1996 and 1998 she was a participant in the German-Polish poets steamer, where she met the German singer-songwriter Dieter Kalka and married on 12 September 1998 in Frankfurt (Oder) ("Poets wedding").

With Jolanta Pytel, Katarzyna Jarosz-Rabiej and Władysław Klępka she founded in 1995 the "Association of the still living poets" in Zielona Góra and co-organized the "Uniwersytet poezji" (1995–1998), a participant in the German-Polish poetry festival "word lust" in Lublin in 1997 and worked on the publication of the anthology "Lublin Lift/Lubelska winda". With Dieter Kalka they founded the project: "Children invent tales", took part in the radio drama festival in Rust (Austria) with the radio play "mirror images of two languages" part. Prose and poetry in the German language have been published in Ostragehege Nos. 9 and on Portal Poland.

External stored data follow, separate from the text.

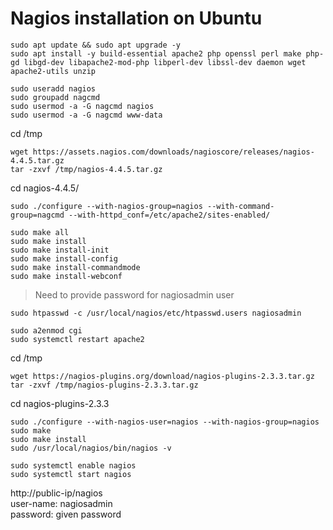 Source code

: # Nagios installation on Ubuntu 

```
sudo apt update && sudo apt upgrade -y
sudo apt install -y build-essential apache2 php openssl perl make php-gd libgd-dev libapache2-mod-php libperl-dev libssl-dev daemon wget apache2-utils unzip
```

```
sudo useradd nagios
sudo groupadd nagcmd
sudo usermod -a -G nagcmd nagios
sudo usermod -a -G nagcmd www-data
```

cd /tmp
```
wget https://assets.nagios.com/downloads/nagioscore/releases/nagios-4.4.5.tar.gz
tar -zxvf /tmp/nagios-4.4.5.tar.gz
```

 cd nagios-4.4.5/
```
sudo ./configure --with-nagios-group=nagios --with-command-group=nagcmd --with-httpd_conf=/etc/apache2/sites-enabled/
```
```
sudo make all
sudo make install
sudo make install-init
sudo make install-config
sudo make install-commandmode
sudo make install-webconf
```

> Need to provide password for nagiosadmin user
```
sudo htpasswd -c /usr/local/nagios/etc/htpasswd.users nagiosadmin
```
```
sudo a2enmod cgi
sudo systemctl restart apache2
```

cd /tmp
```
wget https://nagios-plugins.org/download/nagios-plugins-2.3.3.tar.gz
tar -zxvf /tmp/nagios-plugins-2.3.3.tar.gz
```
cd nagios-plugins-2.3.3

```
sudo ./configure --with-nagios-user=nagios --with-nagios-group=nagios
sudo make
sudo make install
sudo /usr/local/nagios/bin/nagios -v
```



```
sudo systemctl enable nagios
sudo systemctl start nagios
```


http://public-ip/nagios <br>
user-name: nagiosadmin <br>
password: given password



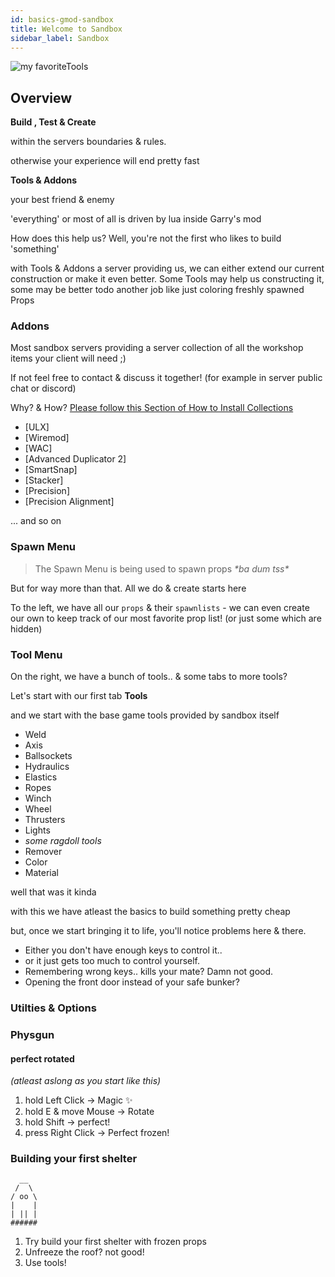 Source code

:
 ```yaml
---
id: basics-gmod-sandbox
title: Welcome to Sandbox
sidebar_label: Sandbox
---
```


![my favoriteTools](/gmod_img/previews/gmod_0E7IReWLCp.jpg)

## Overview

**Build , Test & Create**

within the servers boundaries & rules.

otherwise your experience will end pretty fast



**Tools & Addons**

your best friend & enemy

'everything' or most of all is driven by lua inside Garry's mod

How does this help us? Well, you're not the first who likes to build 'something'

with Tools & Addons a server providing us, we can either extend our current construction
or make it even better. Some Tools may help us constructing it, some may be better todo another job like just coloring freshly spawned Props

### Addons

Most sandbox servers providing a server collection of all the workshop items your client will need ;)

If not feel free to contact & discuss it together! (for example in server public chat or discord)

Why? & How? [Please follow this Section of How to Install Collections](../basics-gmod-server)

- [ULX]
- [Wiremod]
- [WAC]
- [Advanced Duplicator 2]
- [SmartSnap]
- [Stacker]
- [Precision]
- [Precision Alignment]

... and so on


### Spawn Menu

> The Spawn Menu is being used to spawn props _\*ba dum tss\*_

But for way more than that. All we do & create starts here

To the left, we have all our `props` & their `spawnlists` - we can even create our own to keep track of our most favorite prop list! (or just some which are hidden)


### Tool Menu

On the right, we have a bunch of tools.. & some tabs to more tools?

Let's start with our first tab **Tools**

and we start with the base game tools provided by sandbox itself

- Weld
- Axis
- Ballsockets
- Hydraulics
- Elastics
- Ropes
- Winch
- Wheel
- Thrusters
- Lights
- _some ragdoll tools_
- Remover
- Color
- Material

well that was it kinda

with this we have atleast the basics to build something pretty cheap

but, once we start bringing it to life, you'll notice problems here & there. 

- Either you don't have enough keys to control it.. 
- or it just gets too much to control yourself. 
- Remembering wrong keys.. kills your mate? Damn not good. 
- Opening the front door instead of your safe bunker?

### Utilties & Options

### Physgun

#### perfect rotated 

_(atleast aslong as you start like this)_

1. hold Left Click -> Magic ✨
2. hold E & move Mouse -> Rotate
3. hold Shift -> perfect!
4. press Right Click -> Perfect frozen!


### Building your first shelter

```
  __
 /  \
/ oo \
|    |
| || |
######
```

1. Try build your first shelter with frozen props
2. Unfreeze the roof? not good!
3. Use tools!
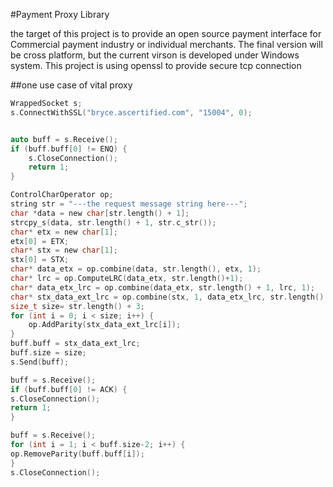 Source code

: #Payment Proxy Library

the target of this project is to provide an open source payment interface for Commercial payment industry or individual merchants. The final version will be cross platform, but the current virson is developed under Windows system. This project is using openssl to provide secure tcp connection

##one use case of vital proxy
```c
WrappedSocket s;
s.ConnectWithSSL("bryce.ascertified.com", "15004", 0);


auto buff = s.Receive();
if (buff.buff[0] != ENQ) {
	s.CloseConnection();
	return 1;
}

ControlCharOperator op;
string str = "---the request message string here---";
char *data = new char[str.length() + 1];
strcpy_s(data, str.length() + 1, str.c_str());
char* etx = new char[1];
etx[0] = ETX;
char* stx = new char[1];
stx[0] = STX;
char* data_etx = op.combine(data, str.length(), etx, 1);
char* lrc = op.ComputeLRC(data_etx, str.length()+1);
char* data_etx_lrc = op.combine(data_etx, str.length() + 1, lrc, 1);
char* stx_data_ext_lrc = op.combine(stx, 1, data_etx_lrc, str.length() + 2);
size_t size= str.length() + 3;
for (int i = 0; i < size; i++) {
	op.AddParity(stx_data_ext_lrc[i]);
}
buff.buff = stx_data_ext_lrc;
buff.size = size;
s.Send(buff);

buff = s.Receive();
if (buff.buff[0] != ACK) {
s.CloseConnection();
return 1;
}

buff = s.Receive();
for (int i = 1; i < buff.size-2; i++) {
op.RemoveParity(buff.buff[i]);
}
s.CloseConnection();
```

Agnieszka Haupe developed board and other games and participated in the games fair in Göttingen. From 1996 to 2005 she lived in Leipzig/Germany and Zielona Góra/Poland, studied 2005/2006 German studies at the University of Zielona Góra and has lived in County Kerry/Ireland since of 2006. Her texts have been translated into English and German.

== Works ==
- Krajobrazy czułego dotyku / The Landscapes of tender touch. Poetry. Organon, Zielona Góra 2010, ISBN 978-83-87294-60-1 (Polish – English).
- Skrzydła wiatru. Poetry. Poddasze Poetów, Zielona Góra 1999, ISBN 83-88059-40-8.

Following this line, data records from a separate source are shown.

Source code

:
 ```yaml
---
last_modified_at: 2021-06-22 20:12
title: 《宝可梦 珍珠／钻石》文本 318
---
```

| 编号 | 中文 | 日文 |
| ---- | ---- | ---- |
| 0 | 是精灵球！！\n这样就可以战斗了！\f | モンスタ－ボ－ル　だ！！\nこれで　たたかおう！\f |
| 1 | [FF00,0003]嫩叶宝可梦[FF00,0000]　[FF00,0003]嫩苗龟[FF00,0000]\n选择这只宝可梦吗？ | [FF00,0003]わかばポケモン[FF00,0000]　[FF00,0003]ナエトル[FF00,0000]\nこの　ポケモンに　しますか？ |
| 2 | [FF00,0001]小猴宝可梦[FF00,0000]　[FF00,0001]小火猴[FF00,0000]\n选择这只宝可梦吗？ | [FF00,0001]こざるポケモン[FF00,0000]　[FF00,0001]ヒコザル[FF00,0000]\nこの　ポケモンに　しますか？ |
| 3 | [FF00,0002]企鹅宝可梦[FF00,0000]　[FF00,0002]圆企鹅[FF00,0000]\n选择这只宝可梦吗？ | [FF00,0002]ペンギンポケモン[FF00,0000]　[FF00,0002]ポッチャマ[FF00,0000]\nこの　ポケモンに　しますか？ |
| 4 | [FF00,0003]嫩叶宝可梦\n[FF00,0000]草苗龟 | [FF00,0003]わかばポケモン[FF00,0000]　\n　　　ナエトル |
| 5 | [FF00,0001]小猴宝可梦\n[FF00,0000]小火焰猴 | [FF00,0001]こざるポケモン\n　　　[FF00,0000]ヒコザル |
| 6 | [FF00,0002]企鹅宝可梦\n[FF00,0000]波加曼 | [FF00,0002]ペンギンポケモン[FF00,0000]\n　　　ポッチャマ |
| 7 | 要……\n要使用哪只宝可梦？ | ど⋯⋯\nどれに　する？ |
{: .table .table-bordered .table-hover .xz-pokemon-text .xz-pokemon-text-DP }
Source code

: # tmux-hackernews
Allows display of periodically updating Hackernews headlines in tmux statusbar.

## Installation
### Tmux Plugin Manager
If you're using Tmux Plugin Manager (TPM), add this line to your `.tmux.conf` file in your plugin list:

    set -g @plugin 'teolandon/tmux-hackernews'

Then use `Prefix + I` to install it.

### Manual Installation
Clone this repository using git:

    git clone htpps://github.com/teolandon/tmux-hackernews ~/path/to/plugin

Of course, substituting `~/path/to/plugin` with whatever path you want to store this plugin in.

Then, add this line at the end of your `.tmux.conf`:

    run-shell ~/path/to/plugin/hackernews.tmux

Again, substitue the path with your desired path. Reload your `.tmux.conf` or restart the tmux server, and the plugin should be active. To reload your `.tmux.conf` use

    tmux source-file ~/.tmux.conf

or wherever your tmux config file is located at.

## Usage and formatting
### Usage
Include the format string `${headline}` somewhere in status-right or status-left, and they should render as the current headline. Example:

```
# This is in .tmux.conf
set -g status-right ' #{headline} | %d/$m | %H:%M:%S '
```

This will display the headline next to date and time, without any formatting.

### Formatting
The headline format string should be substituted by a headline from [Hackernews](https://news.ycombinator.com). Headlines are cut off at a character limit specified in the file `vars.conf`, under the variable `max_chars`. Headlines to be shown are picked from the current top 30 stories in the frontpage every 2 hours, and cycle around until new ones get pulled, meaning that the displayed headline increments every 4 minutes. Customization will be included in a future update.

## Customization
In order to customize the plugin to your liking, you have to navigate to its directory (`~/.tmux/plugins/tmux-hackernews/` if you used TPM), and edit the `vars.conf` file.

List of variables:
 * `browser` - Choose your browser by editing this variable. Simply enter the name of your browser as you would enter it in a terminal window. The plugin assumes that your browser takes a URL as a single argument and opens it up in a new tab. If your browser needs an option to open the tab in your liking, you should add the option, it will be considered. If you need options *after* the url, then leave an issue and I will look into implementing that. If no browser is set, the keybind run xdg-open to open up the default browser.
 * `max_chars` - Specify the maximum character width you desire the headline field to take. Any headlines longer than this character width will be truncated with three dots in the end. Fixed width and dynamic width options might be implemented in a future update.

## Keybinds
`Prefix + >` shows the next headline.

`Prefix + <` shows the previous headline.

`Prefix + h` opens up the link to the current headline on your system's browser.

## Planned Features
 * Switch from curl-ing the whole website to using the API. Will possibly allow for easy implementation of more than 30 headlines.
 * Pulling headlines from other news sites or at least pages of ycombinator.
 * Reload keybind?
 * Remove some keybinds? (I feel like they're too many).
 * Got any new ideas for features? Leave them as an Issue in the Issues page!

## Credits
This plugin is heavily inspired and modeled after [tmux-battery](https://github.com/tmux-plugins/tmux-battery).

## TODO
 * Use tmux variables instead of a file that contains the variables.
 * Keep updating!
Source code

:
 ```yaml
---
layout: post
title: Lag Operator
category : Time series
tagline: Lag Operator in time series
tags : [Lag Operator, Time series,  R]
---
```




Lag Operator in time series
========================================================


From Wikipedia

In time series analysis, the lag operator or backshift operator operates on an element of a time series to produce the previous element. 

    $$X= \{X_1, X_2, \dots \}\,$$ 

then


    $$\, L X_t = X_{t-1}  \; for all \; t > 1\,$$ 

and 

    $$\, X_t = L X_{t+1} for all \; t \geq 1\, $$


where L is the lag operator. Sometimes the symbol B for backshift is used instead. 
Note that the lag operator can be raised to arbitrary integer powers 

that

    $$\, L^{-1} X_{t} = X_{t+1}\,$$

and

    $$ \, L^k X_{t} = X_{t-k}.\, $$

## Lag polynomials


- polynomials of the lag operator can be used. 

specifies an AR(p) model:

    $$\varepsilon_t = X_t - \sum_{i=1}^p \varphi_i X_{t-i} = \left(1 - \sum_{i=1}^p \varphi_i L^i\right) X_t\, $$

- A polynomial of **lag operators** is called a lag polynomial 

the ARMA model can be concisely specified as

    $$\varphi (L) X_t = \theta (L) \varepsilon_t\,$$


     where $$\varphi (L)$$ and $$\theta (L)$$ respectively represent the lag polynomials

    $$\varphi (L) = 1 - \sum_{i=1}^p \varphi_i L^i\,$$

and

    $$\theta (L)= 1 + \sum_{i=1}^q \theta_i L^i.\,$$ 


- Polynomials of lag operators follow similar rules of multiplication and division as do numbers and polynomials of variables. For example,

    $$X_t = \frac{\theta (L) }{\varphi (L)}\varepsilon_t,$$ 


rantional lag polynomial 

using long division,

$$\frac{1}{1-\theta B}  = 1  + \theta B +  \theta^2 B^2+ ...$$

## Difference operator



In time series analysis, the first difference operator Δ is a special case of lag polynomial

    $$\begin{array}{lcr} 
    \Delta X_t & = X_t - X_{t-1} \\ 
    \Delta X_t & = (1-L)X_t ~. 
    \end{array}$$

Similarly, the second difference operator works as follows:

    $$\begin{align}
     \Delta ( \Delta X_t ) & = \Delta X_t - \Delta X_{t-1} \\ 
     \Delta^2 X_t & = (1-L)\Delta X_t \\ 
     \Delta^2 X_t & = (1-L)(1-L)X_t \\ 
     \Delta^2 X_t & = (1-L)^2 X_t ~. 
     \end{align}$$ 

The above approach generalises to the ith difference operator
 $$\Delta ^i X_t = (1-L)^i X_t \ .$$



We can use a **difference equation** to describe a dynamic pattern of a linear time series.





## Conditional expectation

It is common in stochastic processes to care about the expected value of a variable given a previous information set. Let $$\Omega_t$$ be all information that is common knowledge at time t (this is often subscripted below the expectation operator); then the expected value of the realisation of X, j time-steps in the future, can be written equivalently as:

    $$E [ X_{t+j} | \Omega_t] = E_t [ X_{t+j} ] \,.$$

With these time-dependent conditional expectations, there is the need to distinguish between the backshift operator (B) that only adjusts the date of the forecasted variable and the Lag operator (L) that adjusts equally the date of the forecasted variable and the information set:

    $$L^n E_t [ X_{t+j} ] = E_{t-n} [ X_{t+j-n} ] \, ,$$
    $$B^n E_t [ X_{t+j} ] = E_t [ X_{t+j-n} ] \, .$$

- Pradawne Pieśni. Prose. ProLibris, Zielona Góra 2009, ISBN 978-83-88336-70-6.
- Żywe oczy wiersza / Augen des Gedichts, anthology, Polish-German, publisher Jolanta Pytel and Czesław Sobkowiak, Organon Zielona Góra 2001, ISBN 83-87294-25-X.

== Bibliography ==
- Danuta Piekarska: Buchhalter pisze wiersze. In: Gazeta Lubuska. 27./28. June 1998.

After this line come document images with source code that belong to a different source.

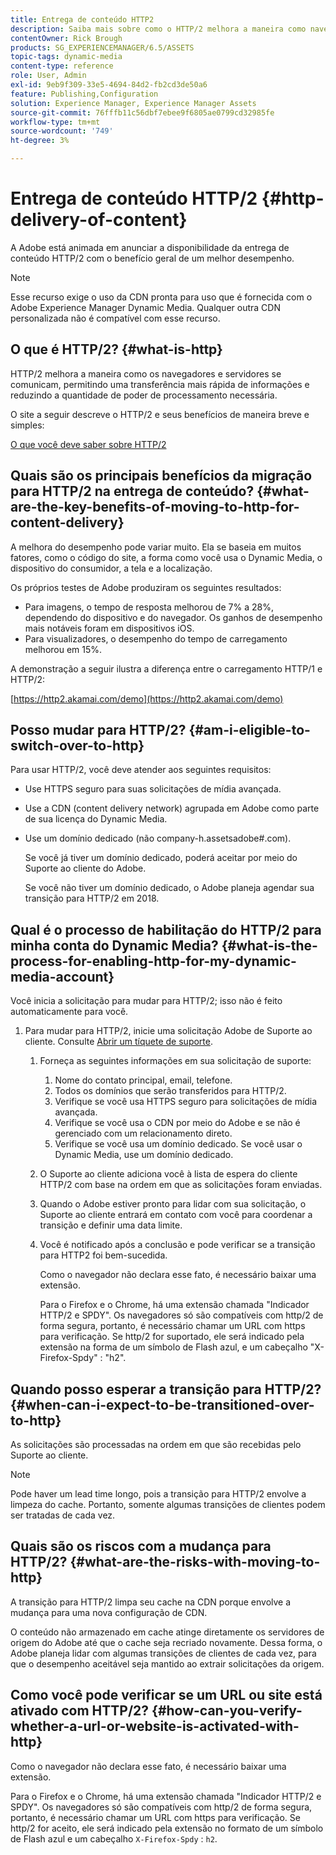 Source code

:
 ```yaml
---
title: Entrega de conteúdo HTTP2
description: Saiba mais sobre como o HTTP/2 melhora a maneira como navegadores e servidores se comunicam, permitindo uma transferência mais rápida de informações e reduzindo a quantidade de poder de processamento necessária.
contentOwner: Rick Brough
products: SG_EXPERIENCEMANAGER/6.5/ASSETS
topic-tags: dynamic-media
content-type: reference
role: User, Admin
exl-id: 9eb9f309-33e5-4694-84d2-fb2cd3de50a6
feature: Publishing,Configuration
solution: Experience Manager, Experience Manager Assets
source-git-commit: 76fffb11c56dbf7ebee9f6805ae0799cd32985fe
workflow-type: tm+mt
source-wordcount: '749'
ht-degree: 3%

---
```


# Entrega de conteúdo HTTP/2 {#http-delivery-of-content}

A Adobe está animada em anunciar a disponibilidade da entrega de conteúdo HTTP/2 com o benefício geral de um melhor desempenho.

>[!NOTE]
>
>Esse recurso exige o uso da CDN pronta para uso que é fornecida com o Adobe Experience Manager Dynamic Media. Qualquer outra CDN personalizada não é compatível com esse recurso.

## O que é HTTP/2? {#what-is-http}

HTTP/2 melhora a maneira como os navegadores e servidores se comunicam, permitindo uma transferência mais rápida de informações e reduzindo a quantidade de poder de processamento necessária.

O site a seguir descreve o HTTP/2 e seus benefícios de maneira breve e simples:

[O que você deve saber sobre HTTP/2](https://www.engadget.com/2015-02-24-what-you-need-to-know-about-http-2.html)

## Quais são os principais benefícios da migração para HTTP/2 na entrega de conteúdo? {#what-are-the-key-benefits-of-moving-to-http-for-content-delivery}

A melhora do desempenho pode variar muito. Ela se baseia em muitos fatores, como o código do site, a forma como você usa o Dynamic Media, o dispositivo do consumidor, a tela e a localização.

Os próprios testes de Adobe produziram os seguintes resultados:

* Para imagens, o tempo de resposta melhorou de 7% a 28%, dependendo do dispositivo e do navegador. Os ganhos de desempenho mais notáveis foram em dispositivos iOS.
* Para visualizadores, o desempenho do tempo de carregamento melhorou em 15%.

A demonstração a seguir ilustra a diferença entre o carregamento HTTP/1 e HTTP/2:

[https://http2.akamai.com/demo](https://http2.akamai.com/demo)

## Posso mudar para HTTP/2? {#am-i-eligible-to-switch-over-to-http}

Para usar HTTP/2, você deve atender aos seguintes requisitos:

* Use HTTPS seguro para suas solicitações de mídia avançada.
* Use a CDN (content delivery network) agrupada em Adobe como parte de sua licença do Dynamic Media.
* Use um domínio dedicado (não company-h.assetsadobe#.com).

  Se você já tiver um domínio dedicado, poderá aceitar por meio do Suporte ao cliente do Adobe.

  Se você não tiver um domínio dedicado, o Adobe planeja agendar sua transição para HTTP/2 em 2018.

## Qual é o processo de habilitação do HTTP/2 para minha conta do Dynamic Media? {#what-is-the-process-for-enabling-http-for-my-dynamic-media-account}

Você inicia a solicitação para mudar para HTTP/2; isso não é feito automaticamente para você.

1. Para mudar para HTTP/2, inicie uma solicitação Adobe de Suporte ao cliente. Consulte [Abrir um tíquete de suporte](https://experienceleague.adobe.com/?support-solution=General&amp;lang=en&amp;support-tab=home#support).

   1. Forneça as seguintes informações em sua solicitação de suporte:

      1. Nome do contato principal, email, telefone.
      1. Todos os domínios que serão transferidos para HTTP/2.
      1. Verifique se você usa HTTPS seguro para solicitações de mídia avançada.
      1. Verifique se você usa o CDN por meio do Adobe e se não é gerenciado com um relacionamento direto.
      1. Verifique se você usa um domínio dedicado. Se você usar o Dynamic Media, use um domínio dedicado.

   1. O Suporte ao cliente adiciona você à lista de espera do cliente HTTP/2 com base na ordem em que as solicitações foram enviadas.
   1. Quando o Adobe estiver pronto para lidar com sua solicitação, o Suporte ao cliente entrará em contato com você para coordenar a transição e definir uma data limite.
   1. Você é notificado após a conclusão e pode verificar se a transição para HTTP2 foi bem-sucedida.

      Como o navegador não declara esse fato, é necessário baixar uma extensão.

      Para o Firefox e o Chrome, há uma extensão chamada &quot;Indicador HTTP/2 e SPDY&quot;. Os navegadores só são compatíveis com http/2 de forma segura, portanto, é necessário chamar um URL com https para verificação. Se http/2 for suportado, ele será indicado pela extensão na forma de um símbolo de Flash azul, e um cabeçalho &quot;X-Firefox-Spdy&quot; : &quot;h2&quot;.

## Quando posso esperar a transição para HTTP/2? {#when-can-i-expect-to-be-transitioned-over-to-http}

As solicitações são processadas na ordem em que são recebidas pelo Suporte ao cliente.

>[!NOTE]
>
>Pode haver um lead time longo, pois a transição para HTTP/2 envolve a limpeza do cache. Portanto, somente algumas transições de clientes podem ser tratadas de cada vez.

## Quais são os riscos com a mudança para HTTP/2? {#what-are-the-risks-with-moving-to-http}

A transição para HTTP/2 limpa seu cache na CDN porque envolve a mudança para uma nova configuração de CDN.

O conteúdo não armazenado em cache atinge diretamente os servidores de origem do Adobe até que o cache seja recriado novamente. Dessa forma, o Adobe planeja lidar com algumas transições de clientes de cada vez, para que o desempenho aceitável seja mantido ao extrair solicitações da origem.

## Como você pode verificar se um URL ou site está ativado com HTTP/2? {#how-can-you-verify-whether-a-url-or-website-is-activated-with-http}

Como o navegador não declara esse fato, é necessário baixar uma extensão.

Para o Firefox e o Chrome, há uma extensão chamada &quot;Indicador HTTP/2 e SPDY&quot;. Os navegadores só são compatíveis com http/2 de forma segura, portanto, é necessário chamar um URL com https para verificação. Se http/2 for aceito, ele será indicado pela extensão no formato de um símbolo de Flash azul e um cabeçalho `X-Firefox-Spdy` : `h2`.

- Bahaidzi z rzeki. In: Gazeta Lubuska. 14. September 1998.
- Rejs do Szczecina. In: Kurier Szczeciński. 17. September 1998.
- Marta Fox: Jak korek na fali ... In: Śląsk. Nr 11/13, 1996.
- Feuerlöscher und Hydrant, 3 1/2 fairy tales, with Dieter Kalka, Edition Beulenspiegel, AndreBuchverlag, Lengenfeld 2023, ISBN 978-3949143243.
- Afront, Oświęcim. Auschwitz. 13 wizyt, prose, translation by Agnieszka Haupe, Bukowno 2022.
- Bronisław Słomka: Błędni rycerze. In: Gazeta Lubuska. 2./3. November 1996.
- Katarzyna Jarosz-Rabiej: Statkiem Literackim. In: Gazeta Lubuska. Komunikaty Nr 6, 1996, S. 15.